Inducted in 1978, she is Fellow #254 in the National Academy of Kinesiology (formerly American Academy of Physical Education; American Academy of Kinesiology and Physical Education). She served the Academy as President during 1986-1987, and was recognized by the Academy with its highest honor, the Hetherington Award, in 1999.

==Publications==
Safrit's research involved quantitative studies of exercise and fitness, and devising standards for evaluating fitness. Her work appeared in academic journals including American Journal of Occupational Therapy, Quest Journal of Motor Behavior, Journal of Physical Education, Recreation & Dance, and Research Quarterly for Exercise and Sport. She also published four books on fitness evaluation, measurement, and testing.

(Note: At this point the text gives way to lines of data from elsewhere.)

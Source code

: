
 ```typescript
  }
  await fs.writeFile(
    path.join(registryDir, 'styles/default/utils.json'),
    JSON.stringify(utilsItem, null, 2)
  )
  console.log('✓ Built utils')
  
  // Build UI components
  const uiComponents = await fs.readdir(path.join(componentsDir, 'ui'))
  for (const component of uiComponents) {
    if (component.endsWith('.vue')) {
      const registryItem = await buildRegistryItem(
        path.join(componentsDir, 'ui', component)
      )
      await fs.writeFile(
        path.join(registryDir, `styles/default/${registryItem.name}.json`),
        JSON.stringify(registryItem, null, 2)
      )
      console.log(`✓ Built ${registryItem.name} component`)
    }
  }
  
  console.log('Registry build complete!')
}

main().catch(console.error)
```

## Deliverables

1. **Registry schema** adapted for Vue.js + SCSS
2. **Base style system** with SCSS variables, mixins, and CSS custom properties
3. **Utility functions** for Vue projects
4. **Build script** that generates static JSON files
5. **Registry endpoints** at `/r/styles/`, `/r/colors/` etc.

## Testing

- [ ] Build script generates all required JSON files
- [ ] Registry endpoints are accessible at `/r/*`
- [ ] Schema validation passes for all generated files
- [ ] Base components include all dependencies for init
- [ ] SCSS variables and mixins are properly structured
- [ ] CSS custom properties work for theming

- "Measurement in occupational therapy" (1976, with B. R. Hasselkus)
- "Effect of Guided Practice on Overhand-Throw Ball Velocities of Kindergarten Children" (1977, with Lolas E. Halverson, Mary Anne Robertson, and Thomas W. Roberts)
- "Issues in Setting Motor Performance Standards" (1980, with Ted A. Baumgartner, Andrew S. Jackson, and Carol L. Stamm)

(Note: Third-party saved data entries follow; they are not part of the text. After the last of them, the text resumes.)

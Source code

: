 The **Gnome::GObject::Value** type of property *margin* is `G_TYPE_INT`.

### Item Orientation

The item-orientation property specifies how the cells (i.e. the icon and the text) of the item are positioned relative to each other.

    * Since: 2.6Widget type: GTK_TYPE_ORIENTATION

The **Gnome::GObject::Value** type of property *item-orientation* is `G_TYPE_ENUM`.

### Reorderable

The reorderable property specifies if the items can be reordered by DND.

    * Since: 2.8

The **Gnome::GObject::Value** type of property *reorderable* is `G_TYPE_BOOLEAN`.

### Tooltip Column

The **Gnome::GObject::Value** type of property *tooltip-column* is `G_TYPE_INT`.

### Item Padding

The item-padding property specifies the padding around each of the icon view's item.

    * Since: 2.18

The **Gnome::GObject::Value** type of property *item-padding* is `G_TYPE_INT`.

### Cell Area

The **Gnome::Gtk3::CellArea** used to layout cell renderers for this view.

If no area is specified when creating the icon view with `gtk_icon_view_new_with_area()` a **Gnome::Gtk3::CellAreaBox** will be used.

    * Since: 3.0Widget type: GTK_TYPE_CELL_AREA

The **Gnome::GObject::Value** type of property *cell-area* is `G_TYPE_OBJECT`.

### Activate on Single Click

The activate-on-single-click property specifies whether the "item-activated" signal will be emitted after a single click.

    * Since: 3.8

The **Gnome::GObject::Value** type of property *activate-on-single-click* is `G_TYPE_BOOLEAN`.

- "Methodological Issues in Short-Term Motor Memory Research" (1980, with Judith A. Spray and Gordon L. Diewert)
- Evaluation in Physical Education (1981)
- "Handedness and Hand Joint Changes in Rheumatoid Arthritis" (1981, with Bettye R. Hasselkus and K. K. Kshepakaran)
- "Women in Research in Physical Education: A 1984 Update" (1984)
- "The Test Battery Reliability of the Health-Related Physical Fitness Test" (1987, with Terry M. Wood)
- Measurement Concepts in Physical Education and Exercise Science (1989, edited with Terry M. Wood)
- "Item Response Theory and the Measurement of Motor Behavior" (1989, with Allan S. Cohen and M. Glaucia Costa)
- Introduction to measurement in physical education and exercise science (1990)
- "The Validity and Reliability of Fitness Tests for Children: A Review" (1990)
- "Measurement and Evaluation Curricula in Professional Physical Education Programs—Current Trends" (1990)
- "The Difficulty of Sit-Ups Tests: An Empirical Investigation" (1992, with Weimo Zhu, M. Glaucia Costa, and Liru Zhang)
- Complete Guide to Youth Fitness Testing (1994)
- "A Genealogy of Measurement Specialists in Physical Education and Exercise Science" (2003, with Ted A. Baumgartner)

==Personal life and donations to UNCG==
Safrit and fellow kinesiology professor Catherine Dunnington Ennis were longtime partners. After Ennis died in 2017, Safrit donated $1 million to create the Safrit-Ennis Distinguished Professorship in Kinesiology at UNCG, and the Safrit-Ennis Women's Basketball Athletic Scholarship to support UNCG's women's basketball program. "Basketball is a game changer for women as well as men, and it changed my life", she said in 2018. She also created the Mildred Curlee Cooper Scholarship for Women's Basketball (named for her high school coach), the Safrit Measurement in Research Fund, and the Catherine D. Ennis Undergraduate Kinesiology Scholarship. She also made significant donations the Weatherspoon Art Museum on campus, where an exhibition space is named the Jo Safrit & Cathy Ennis Gallery. Safrit died in 2023, at the age of 87, in Greensboro, North Carolina.